Bill Ackman proposes a cautious path for Fannie Freddie reform, pushing for stock relisting over IPO as conservatorship debate intensifies.
Bill Ackman proposes a cautious path for Fannie Freddie reform, pushing for stock relisting over IPO as conservatorship debate intensifies.
  • Ackman wants Fannie and Freddie shares listed on a major exchange instead of rushing into an IPO that could dilute value and add risk.
  • He argues the GSEs have already repaid their bailout with over $300B in dividends, far exceeding the original $100B in support.
  • Ackman urges the federal government to retain its 79.9% ownership stake, calling it a valuable long-term asset, not something to sell off quickly.
  • The plan keeps conservatorship in place, offering investor confidence while regulators work out a full exit strategy.
Key Takeaways

Ackman’s Alternative: A Slower Path Forward

Bill Ackman, CEO of Pershing Square and the largest common shareholder in Fannie Mae and Freddie Mac, believes now isn’t the right time to take the mortgage giants public. Instead, he recommends a smaller step: move the companies’ existing stock from over-the-counter markets to a major exchange like the NYSE.

Bisnow reports that Ackman shared the idea Tuesday, saying this path would increase transparency and investor confidence — without triggering the risks of an IPO.

Why Skip the IPO

According to Ackman, Fannie and Freddie still face governance and structural issues. An IPO, he says, would expose the firms to market pressures they aren’t ready for and potentially dilute shareholder value.

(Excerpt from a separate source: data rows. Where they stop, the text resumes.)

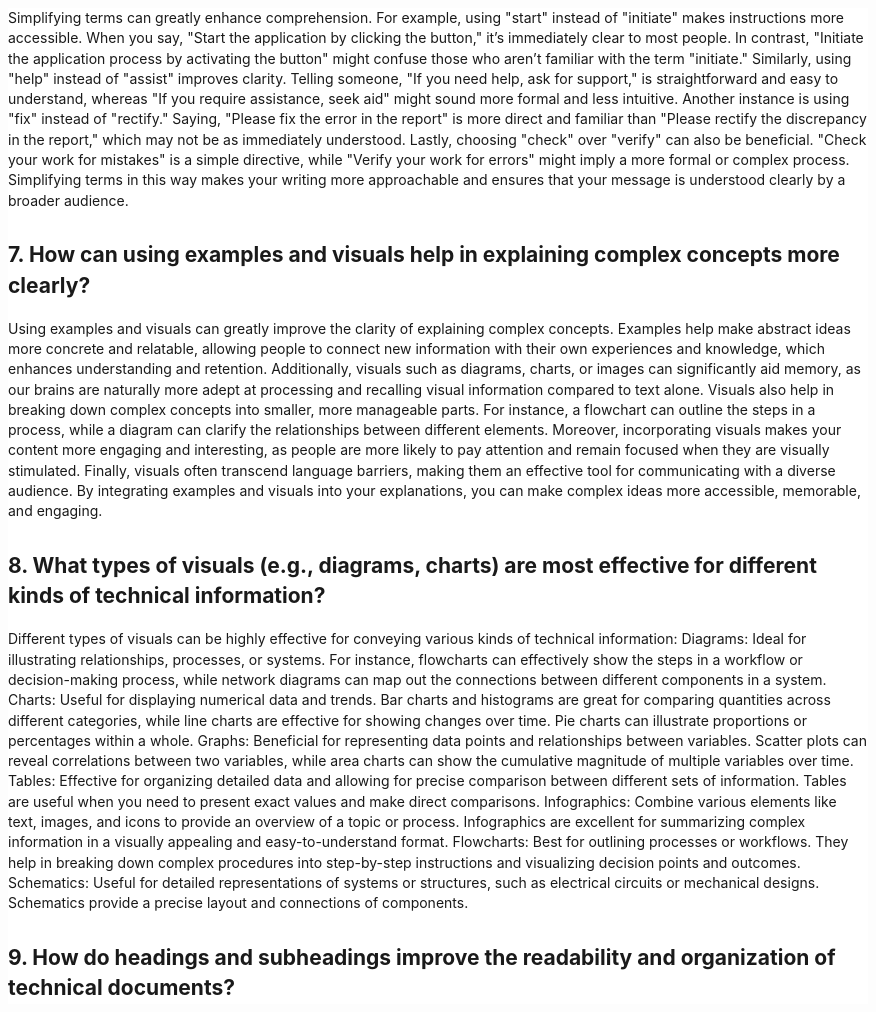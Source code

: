 Simplifying terms can greatly enhance comprehension. For example, using "start" instead of "initiate" makes instructions more accessible. When you say, "Start the application by clicking the button," it’s immediately clear to most people. In contrast, "Initiate the application process by activating the button" might confuse those who aren’t familiar with the term "initiate." Similarly, using "help" instead of "assist" improves clarity. Telling someone, "If you need help, ask for support," is straightforward and easy to understand, whereas "If you require assistance, seek aid" might sound more formal and less intuitive. Another instance is using "fix" instead of "rectify." Saying, "Please fix the error in the report" is more direct and familiar than "Please rectify the discrepancy in the report," which may not be as immediately understood. Lastly, choosing "check" over "verify" can also be beneficial. "Check your work for mistakes" is a simple directive, while "Verify your work for errors" might imply a more formal or complex process. Simplifying terms in this way makes your writing more approachable and ensures that your message is understood clearly by a broader audience.
## 7. How can using examples and visuals help in explaining complex concepts more clearly?
Using examples and visuals can greatly improve the clarity of explaining complex concepts. Examples help make abstract ideas more concrete and relatable, allowing people to connect new information with their own experiences and knowledge, which enhances understanding and retention. Additionally, visuals such as diagrams, charts, or images can significantly aid memory, as our brains are naturally more adept at processing and recalling visual information compared to text alone. Visuals also help in breaking down complex concepts into smaller, more manageable parts. For instance, a flowchart can outline the steps in a process, while a diagram can clarify the relationships between different elements. Moreover, incorporating visuals makes your content more engaging and interesting, as people are more likely to pay attention and remain focused when they are visually stimulated. Finally, visuals often transcend language barriers, making them an effective tool for communicating with a diverse audience. By integrating examples and visuals into your explanations, you can make complex ideas more accessible, memorable, and engaging.
## 8. What types of visuals (e.g., diagrams, charts) are most effective for different kinds of technical information?
Different types of visuals can be highly effective for conveying various kinds of technical information:
Diagrams: Ideal for illustrating relationships, processes, or systems. For instance, flowcharts can effectively show the steps in a workflow or decision-making process, while network diagrams can map out the connections between different components in a system.
Charts: Useful for displaying numerical data and trends. Bar charts and histograms are great for comparing quantities across different categories, while line charts are effective for showing changes over time. Pie charts can illustrate proportions or percentages within a whole.
Graphs: Beneficial for representing data points and relationships between variables. Scatter plots can reveal correlations between two variables, while area charts can show the cumulative magnitude of multiple variables over time.
Tables: Effective for organizing detailed data and allowing for precise comparison between different sets of information. Tables are useful when you need to present exact values and make direct comparisons.
Infographics: Combine various elements like text, images, and icons to provide an overview of a topic or process. Infographics are excellent for summarizing complex information in a visually appealing and easy-to-understand format.
Flowcharts: Best for outlining processes or workflows. They help in breaking down complex procedures into step-by-step instructions and visualizing decision points and outcomes.
Schematics: Useful for detailed representations of systems or structures, such as electrical circuits or mechanical designs. Schematics provide a precise layout and connections of components.
## 9. How do headings and subheadings improve the readability and organization of technical documents?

He points out that the federal government’s 2008 bailout — which included $100B in senior preferred shares — has already returned $301B in dividends. That exceeds the original support, which Ackman calls a full repayment. He wants the Treasury to acknowledge this and stop treating the senior notes as outstanding obligations.

Instead of converting those notes to common stock, which would hurt existing shareholders, Ackman suggests keeping the government’s 79.9% equity stake in place.

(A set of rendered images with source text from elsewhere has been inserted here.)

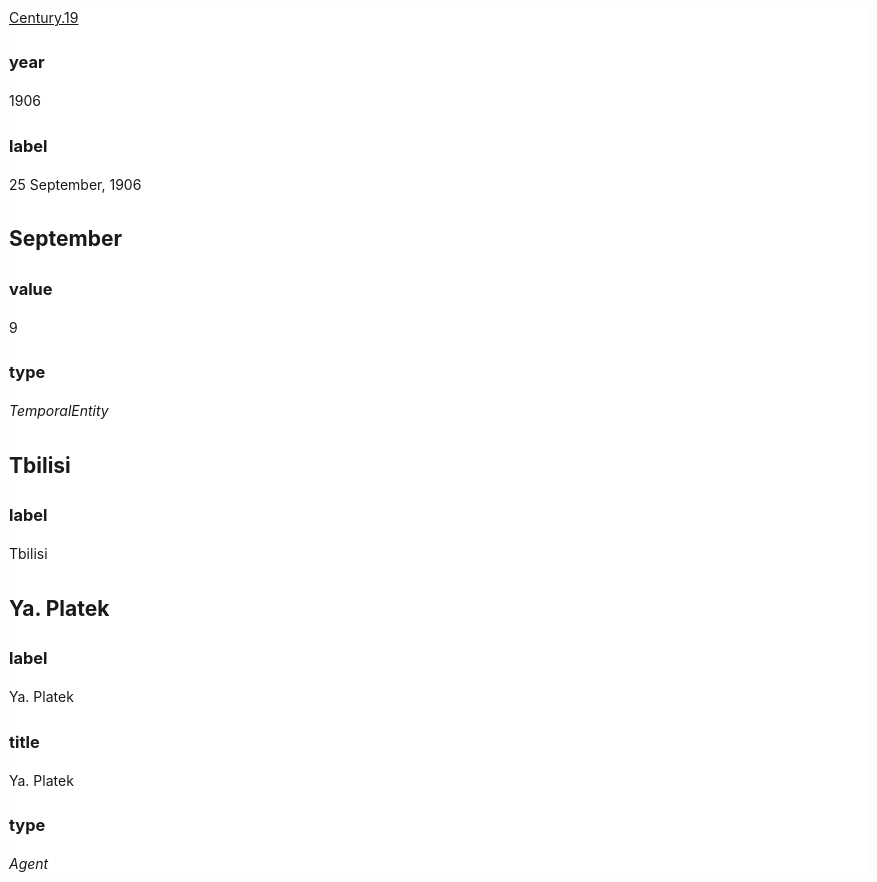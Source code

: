 
[Century.19](#Century.19)

### year


1906

### label


25 September, 1906

## September

### value


9

### type


*TemporalEntity*

## Tbilisi

### label


Tbilisi

## Ya. Platek

### label


Ya. Platek

### title


Ya. Platek

### type


*Agent*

“A 79.9% stake in these entities is an excellent asset for a sovereign wealth fund,” he said.

Political and Market Impact

Ackman says relisting the shares offers President Trump a low-risk win, aligning with his earlier comments about plans to end GSE conservatorship during Trump’s second term — a position he’s publicly shared before. The move would expand access to new investors, calm fears among preferred shareholders, and increase market visibility — all while keeping conservatorship intact.

He claims the change could push share prices from under $10 today to as high as $40. The NYSE has already shown interest in fast-tracking the process, which could take just a few weeks if greenlit by the administration.

Ackman has already pitched the plan to top officials, including Treasury Secretary Scott Bessent and FHFA Director Bill Pulte.

Expert Reactions and Risks

Kristin Gannon of Eastdil Secured supports Ackman’s call for better governance but warns of potential confusion. She says listing the stock without ending conservatorship could create conflicts between public shareholders and the government’s oversight role.

“You need the right team, structure, and governance before you bring in public shareholders,” she said.

Ackman agrees governance needs work but believes his plan creates space to solve those problems while building momentum.

What’s Next

Ackman made his pitch public to start a debate. He welcomed input from critics like Sen. Elizabeth Warren and dismissed calls to merge the two GSEs — a proposal gaining some traction among Trump allies.

“The president’s meme talks about the Great American Mortgage Corp. He just left off an S,” Ackman joked. “They should remain independent.”

Ackman’s approach keeps government backing in place and avoids sudden market shocks. It also aligns with Trump’s campaign goals by showing progress on reform without introducing new financial risk.

“Now isn’t the time to sell,” Ackman said. “These companies are growing in value. There’s room for better management and more clarity.”

For now, Fannie and Freddie stay under conservatorship. But if Ackman gets his way, they may soon return to center stage — one baby step at a time.